» **REQUIREMENT**
Every line from the beginning of the data through the line containing "Look for matching pairs of items on the grid." should be reproduced exactly, and no further lines should be output.
┌──
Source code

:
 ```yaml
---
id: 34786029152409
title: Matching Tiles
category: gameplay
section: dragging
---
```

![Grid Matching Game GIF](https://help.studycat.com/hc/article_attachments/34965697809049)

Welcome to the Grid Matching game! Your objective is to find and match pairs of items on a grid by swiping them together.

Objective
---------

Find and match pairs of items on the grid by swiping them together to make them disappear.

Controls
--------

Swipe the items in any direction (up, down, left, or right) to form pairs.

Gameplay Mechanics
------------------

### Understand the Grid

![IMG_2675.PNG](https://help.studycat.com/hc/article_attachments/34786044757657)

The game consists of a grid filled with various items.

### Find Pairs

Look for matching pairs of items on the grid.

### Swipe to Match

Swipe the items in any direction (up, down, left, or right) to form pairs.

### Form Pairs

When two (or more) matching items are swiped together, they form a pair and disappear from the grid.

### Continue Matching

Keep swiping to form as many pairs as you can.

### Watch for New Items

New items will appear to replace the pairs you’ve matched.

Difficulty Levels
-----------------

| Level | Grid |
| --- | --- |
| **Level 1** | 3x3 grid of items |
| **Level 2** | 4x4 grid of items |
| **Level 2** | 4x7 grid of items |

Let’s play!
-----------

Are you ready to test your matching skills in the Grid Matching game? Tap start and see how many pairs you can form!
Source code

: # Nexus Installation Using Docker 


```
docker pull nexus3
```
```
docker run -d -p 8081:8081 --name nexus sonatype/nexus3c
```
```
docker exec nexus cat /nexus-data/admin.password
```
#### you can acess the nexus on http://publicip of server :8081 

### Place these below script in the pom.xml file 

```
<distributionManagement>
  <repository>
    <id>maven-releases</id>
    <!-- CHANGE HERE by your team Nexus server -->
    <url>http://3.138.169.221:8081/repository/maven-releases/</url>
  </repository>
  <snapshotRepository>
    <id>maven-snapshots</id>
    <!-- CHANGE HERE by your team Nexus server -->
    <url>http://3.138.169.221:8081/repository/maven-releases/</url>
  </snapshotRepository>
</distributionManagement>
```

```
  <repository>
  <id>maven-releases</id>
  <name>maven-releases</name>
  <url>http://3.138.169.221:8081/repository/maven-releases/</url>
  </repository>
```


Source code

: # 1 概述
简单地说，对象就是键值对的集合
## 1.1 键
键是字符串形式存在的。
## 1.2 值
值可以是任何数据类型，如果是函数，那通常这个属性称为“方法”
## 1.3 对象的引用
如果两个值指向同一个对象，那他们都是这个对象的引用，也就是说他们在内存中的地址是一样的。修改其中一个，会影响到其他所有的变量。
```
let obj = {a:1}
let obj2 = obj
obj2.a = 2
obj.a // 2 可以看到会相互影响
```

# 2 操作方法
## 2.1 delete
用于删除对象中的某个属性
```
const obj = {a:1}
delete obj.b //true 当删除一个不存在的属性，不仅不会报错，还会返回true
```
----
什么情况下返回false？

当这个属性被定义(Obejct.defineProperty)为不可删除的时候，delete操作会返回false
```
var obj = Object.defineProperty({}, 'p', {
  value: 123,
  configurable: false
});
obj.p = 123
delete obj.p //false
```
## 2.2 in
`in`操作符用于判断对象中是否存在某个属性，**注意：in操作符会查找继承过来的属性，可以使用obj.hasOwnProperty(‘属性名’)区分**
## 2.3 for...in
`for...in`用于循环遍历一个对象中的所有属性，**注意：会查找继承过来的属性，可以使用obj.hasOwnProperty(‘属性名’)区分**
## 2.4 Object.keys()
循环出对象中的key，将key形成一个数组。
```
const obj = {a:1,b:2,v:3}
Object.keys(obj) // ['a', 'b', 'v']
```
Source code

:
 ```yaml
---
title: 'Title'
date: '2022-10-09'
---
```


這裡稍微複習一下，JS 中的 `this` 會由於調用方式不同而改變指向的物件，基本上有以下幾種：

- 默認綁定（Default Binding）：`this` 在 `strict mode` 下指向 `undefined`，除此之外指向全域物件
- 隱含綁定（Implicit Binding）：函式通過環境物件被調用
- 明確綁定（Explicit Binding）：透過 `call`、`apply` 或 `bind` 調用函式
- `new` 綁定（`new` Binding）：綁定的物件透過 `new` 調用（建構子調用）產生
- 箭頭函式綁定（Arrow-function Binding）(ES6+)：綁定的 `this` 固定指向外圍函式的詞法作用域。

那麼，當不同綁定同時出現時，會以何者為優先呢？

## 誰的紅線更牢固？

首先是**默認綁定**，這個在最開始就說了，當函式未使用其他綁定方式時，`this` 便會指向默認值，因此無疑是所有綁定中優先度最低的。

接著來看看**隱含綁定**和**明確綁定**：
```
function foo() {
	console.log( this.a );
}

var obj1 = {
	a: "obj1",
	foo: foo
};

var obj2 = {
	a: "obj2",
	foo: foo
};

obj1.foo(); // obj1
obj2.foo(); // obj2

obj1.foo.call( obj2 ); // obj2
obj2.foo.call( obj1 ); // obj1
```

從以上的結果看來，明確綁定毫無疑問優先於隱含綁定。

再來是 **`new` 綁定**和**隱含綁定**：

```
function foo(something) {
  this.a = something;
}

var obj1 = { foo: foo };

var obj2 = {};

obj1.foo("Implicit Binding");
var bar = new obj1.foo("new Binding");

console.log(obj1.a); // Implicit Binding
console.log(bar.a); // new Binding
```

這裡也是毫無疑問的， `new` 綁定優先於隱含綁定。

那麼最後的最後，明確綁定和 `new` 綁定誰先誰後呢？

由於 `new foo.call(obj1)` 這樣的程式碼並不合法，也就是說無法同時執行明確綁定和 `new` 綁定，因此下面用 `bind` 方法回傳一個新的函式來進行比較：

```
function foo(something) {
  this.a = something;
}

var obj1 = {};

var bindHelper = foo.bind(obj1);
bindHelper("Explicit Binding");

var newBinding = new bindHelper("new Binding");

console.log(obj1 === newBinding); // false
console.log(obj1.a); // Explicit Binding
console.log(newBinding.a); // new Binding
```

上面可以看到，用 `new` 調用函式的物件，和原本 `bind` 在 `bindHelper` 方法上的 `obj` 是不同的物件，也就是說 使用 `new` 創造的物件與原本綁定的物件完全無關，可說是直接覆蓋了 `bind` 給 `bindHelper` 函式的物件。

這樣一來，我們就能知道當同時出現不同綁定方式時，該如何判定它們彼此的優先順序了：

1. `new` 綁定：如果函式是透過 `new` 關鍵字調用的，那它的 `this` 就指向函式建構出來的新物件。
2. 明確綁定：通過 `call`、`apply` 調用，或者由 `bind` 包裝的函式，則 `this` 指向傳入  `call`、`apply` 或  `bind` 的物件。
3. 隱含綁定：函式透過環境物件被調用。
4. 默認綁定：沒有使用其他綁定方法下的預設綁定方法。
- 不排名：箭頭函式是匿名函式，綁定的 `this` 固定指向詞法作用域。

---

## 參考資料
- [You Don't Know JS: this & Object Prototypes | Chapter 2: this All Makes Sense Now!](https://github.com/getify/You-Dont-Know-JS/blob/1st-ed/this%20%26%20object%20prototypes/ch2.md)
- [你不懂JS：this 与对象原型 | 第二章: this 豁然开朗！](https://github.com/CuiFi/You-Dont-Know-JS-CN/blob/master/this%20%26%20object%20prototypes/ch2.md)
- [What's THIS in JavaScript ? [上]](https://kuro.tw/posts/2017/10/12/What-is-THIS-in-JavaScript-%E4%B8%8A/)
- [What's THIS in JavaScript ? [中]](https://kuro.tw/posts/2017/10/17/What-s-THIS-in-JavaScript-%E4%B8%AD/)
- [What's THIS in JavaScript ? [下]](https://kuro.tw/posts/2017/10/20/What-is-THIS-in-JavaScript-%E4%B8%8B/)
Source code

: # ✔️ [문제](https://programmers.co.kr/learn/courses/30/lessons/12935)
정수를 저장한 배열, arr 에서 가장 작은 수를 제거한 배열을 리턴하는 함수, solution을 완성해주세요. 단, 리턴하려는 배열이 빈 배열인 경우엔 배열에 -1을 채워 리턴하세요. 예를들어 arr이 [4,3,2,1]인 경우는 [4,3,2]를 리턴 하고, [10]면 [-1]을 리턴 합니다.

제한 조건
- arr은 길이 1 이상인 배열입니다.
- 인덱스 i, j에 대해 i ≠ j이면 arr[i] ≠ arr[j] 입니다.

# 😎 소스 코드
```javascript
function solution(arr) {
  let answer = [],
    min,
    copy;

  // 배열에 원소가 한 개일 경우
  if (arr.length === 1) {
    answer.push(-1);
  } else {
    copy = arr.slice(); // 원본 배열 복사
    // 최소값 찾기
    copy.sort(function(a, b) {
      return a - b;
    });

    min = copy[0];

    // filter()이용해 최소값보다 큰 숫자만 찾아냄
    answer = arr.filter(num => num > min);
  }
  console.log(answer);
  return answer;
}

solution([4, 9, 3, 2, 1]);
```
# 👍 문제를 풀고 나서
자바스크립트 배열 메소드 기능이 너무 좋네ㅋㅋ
└──
» **EXERCISE ANSWER**
Source code

:
 ```yaml
---
id: 34786029152409
title: Matching Tiles
category: gameplay
section: dragging
---
```

![Grid Matching Game GIF](https://help.studycat.com/hc/article_attachments/34965697809049)

Welcome to the Grid Matching game! Your objective is to find and match pairs of items on a grid by swiping them together.

Objective
---------

Find and match pairs of items on the grid by swiping them together to make them disappear.

Controls
--------

Swipe the items in any direction (up, down, left, or right) to form pairs.

Gameplay Mechanics
------------------

### Understand the Grid

![IMG_2675.PNG](https://help.studycat.com/hc/article_attachments/34786044757657)

The game consists of a grid filled with various items.

### Find Pairs

Look for matching pairs of items on the grid.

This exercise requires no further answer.